Ma torniamo al famoso posto fisso e, in particolare, torniamo a quello «pubblico», cioè all’interno della pubblica amministrazione. Ebbene, sette italiani su 10 ne sono attratti. Ce lo dice l’indagine Barometro PA. Basti pensare che nel 2024 saranno 1,3 milioni i candidati a questi impieghi. Dicevamo prima che i discorsi stanno a zero perché, alla fine, a parte tutti i sofisticati sociologismi, ci troviamo davanti a un ritorno massiccio costituito dalla ricerca di stabilità. Del resto questo non deve stupire perché nel nostro mondo la sensazione di instabilità dopo la pandemia, con le guerre, con mezza Africa in fiamme, ha pervaso larga parte della popolazione e non vede solo chi non vuol vedere. Nell’incertezza generale un lavoro stabile torna a giocare un ruolo principe.
Giova ricordare qualche numero: i pubblici dipendenti nel 2022 toccavano i 3,7 milioni dei quali 2,35 sotto i 55 anni e ben 1,35 sopra i 55 anni. Di questi oltre un terzo potranno andare in pensione nei prossimi 10 anni, si tratterà di oltre un milione e 300 mila posti di lavoro. Numeri imponenti. Oggi la classe di età più rappresentata è quella tra i 55 e i 59 anni. Il fatto di trovare la pubblica amministrazione attrattiva come datore di lavoro è dato, per il 28 per cento, perché considerata un’esperienza professionale importante, per il 44 (che resta comunque la risposta predominante) come un impiego stabile. È interessante rilevare anche che ad attrarre sono soprattutto i profili «giuridici», cioè i laureati in legge, mentre per i profili più tecnici, quali ingegneri informatici, geologi, architetti, la Pa soffre da anni la concorrenza del settore privato dove i laureati preferiscono rivolgersi, in prima istanza, perché magari scontano una maggiore instabilità e incertezza del posto fisso, ma possono ambire - in caso fortunato - a stipendi più alti o a remunerazioni che, nel tempo, possono arrivare a livelli importanti. Il pubblico è ancora percepito come legato a una carriera collegata all’anzianità piuttosto che ai risultati. Purtroppo, questo fatto è largamente veritiero.
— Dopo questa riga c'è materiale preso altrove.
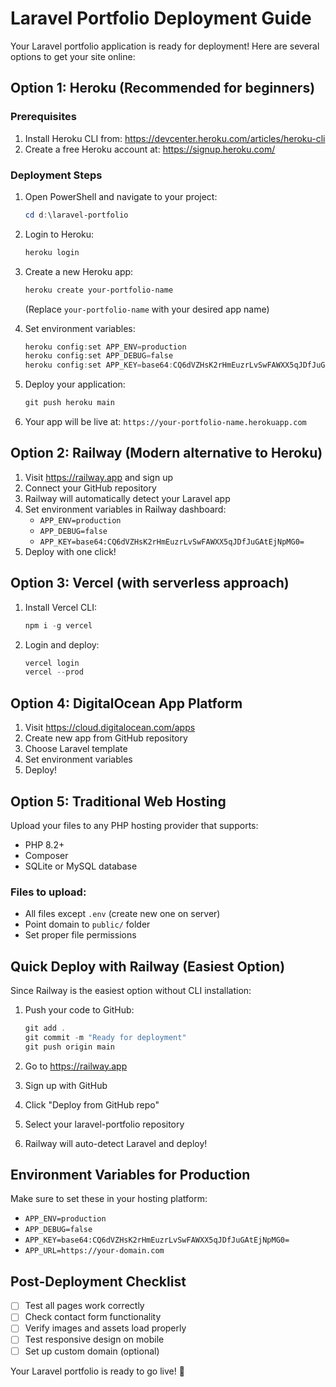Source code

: # Laravel Portfolio Deployment Guide

Your Laravel portfolio application is ready for deployment! Here are several options to get your site online:

## Option 1: Heroku (Recommended for beginners)

### Prerequisites
1. Install Heroku CLI from: https://devcenter.heroku.com/articles/heroku-cli
2. Create a free Heroku account at: https://signup.heroku.com/

### Deployment Steps
1. Open PowerShell and navigate to your project:
   ```powershell
   cd d:\laravel-portfolio
   ```

2. Login to Heroku:
   ```powershell
   heroku login
   ```

3. Create a new Heroku app:
   ```powershell
   heroku create your-portfolio-name
   ```
   (Replace `your-portfolio-name` with your desired app name)

4. Set environment variables:
   ```powershell
   heroku config:set APP_ENV=production
   heroku config:set APP_DEBUG=false
   heroku config:set APP_KEY=base64:CQ6dVZHsK2rHmEuzrLvSwFAWXX5qJDfJuGAtEjNpMG0=
   ```

5. Deploy your application:
   ```powershell
   git push heroku main
   ```

6. Your app will be live at: `https://your-portfolio-name.herokuapp.com`

## Option 2: Railway (Modern alternative to Heroku)

1. Visit https://railway.app and sign up
2. Connect your GitHub repository
3. Railway will automatically detect your Laravel app
4. Set environment variables in Railway dashboard:
   - `APP_ENV=production`
   - `APP_DEBUG=false`
   - `APP_KEY=base64:CQ6dVZHsK2rHmEuzrLvSwFAWXX5qJDfJuGAtEjNpMG0=`
5. Deploy with one click!

## Option 3: Vercel (with serverless approach)

1. Install Vercel CLI:
   ```powershell
   npm i -g vercel
   ```
2. Login and deploy:
   ```powershell
   vercel login
   vercel --prod
   ```

## Option 4: DigitalOcean App Platform

1. Visit https://cloud.digitalocean.com/apps
2. Create new app from GitHub repository
3. Choose Laravel template
4. Set environment variables
5. Deploy!

## Option 5: Traditional Web Hosting

Upload your files to any PHP hosting provider that supports:
- PHP 8.2+
- Composer
- SQLite or MySQL database

### Files to upload:
- All files except `.env` (create new one on server)
- Point domain to `public/` folder
- Set proper file permissions

## Quick Deploy with Railway (Easiest Option)

Since Railway is the easiest option without CLI installation:

1. Push your code to GitHub:
   ```powershell
   git add .
   git commit -m "Ready for deployment"
   git push origin main
   ```

2. Go to https://railway.app
3. Sign up with GitHub
4. Click "Deploy from GitHub repo"
5. Select your laravel-portfolio repository
6. Railway will auto-detect Laravel and deploy!

## Environment Variables for Production

Make sure to set these in your hosting platform:
- `APP_ENV=production`
- `APP_DEBUG=false`
- `APP_KEY=base64:CQ6dVZHsK2rHmEuzrLvSwFAWXX5qJDfJuGAtEjNpMG0=`
- `APP_URL=https://your-domain.com`

## Post-Deployment Checklist

- [ ] Test all pages work correctly
- [ ] Check contact form functionality
- [ ] Verify images and assets load properly
- [ ] Test responsive design on mobile
- [ ] Set up custom domain (optional)

Your Laravel portfolio is ready to go live! 🚀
Che ci dice tutto questo? Una cosa semplice: le previsioni futurologiche che ci venivano propinate durante il Covid e anche dopo, e in particolare quella «Nulla sarà più come prima», si sono rivelate, nel migliore dei casi, delle fandonie. Nel peggiore dei casi, scenari che hanno impegnato cervelli e istituzioni anche accademiche per mesi - nei quali si è tentato di costruire una rappresentazione del mondo del lavoro per il domani - che di fronte al classico posto fisso pubblico (che sembrava un sogno delle generazioni passate) si sono sciolti come neve al sole. Alla fine, continuano a prevalere i metodi per mettere insieme il pranzo con la cena, e possibilmente anche la prima colazione, magari al bar: cappuccino e brioche.